Please set down, exactly, the line with "test, defined over" and all lines that follow it through the end of the records below.

[Dataset records]
_ _ _ _ _ _ _
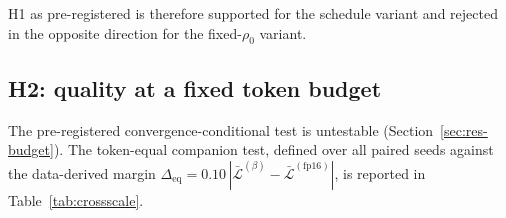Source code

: \documentclass[final,5p,times,twocolumn]{elsarticle}
\theoremstyle{remark}
\newcommand{\rhoz}{\rho_{0}}
\begin{document}
H1 as pre-registered is therefore supported for the schedule variant and
rejected in the opposite direction for the fixed-$\rhoz$ variant.

\subsection{H2: quality at a fixed token budget}
\label{sec:res-h2}

The pre-registered convergence-conditional test is untestable
(Section~\ref{sec:res-budget}). The token-equal companion test, defined over
all paired seeds against the data-derived margin
$\Delta_{\mathrm{eq}} = 0.10\,|\bar{\mathcal{L}}^{(\beta)} -
\bar{\mathcal{L}}^{(\mathrm{fp16})}|$, is reported in
Table~\ref{tab:crossscale}.
\end{document}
_ _ _ _ _ _ _
Problem solution
(Section~\ref{sec:res-budget}). The token-equal companion test, defined over
all paired seeds against the data-derived margin
$\Delta_{\mathrm{eq}} = 0.10\,|\bar{\mathcal{L}}^{(\beta)} -
\bar{\mathcal{L}}^{(\mathrm{fp16})}|$, is reported in
Table~\ref{tab:crossscale}.
\end{document}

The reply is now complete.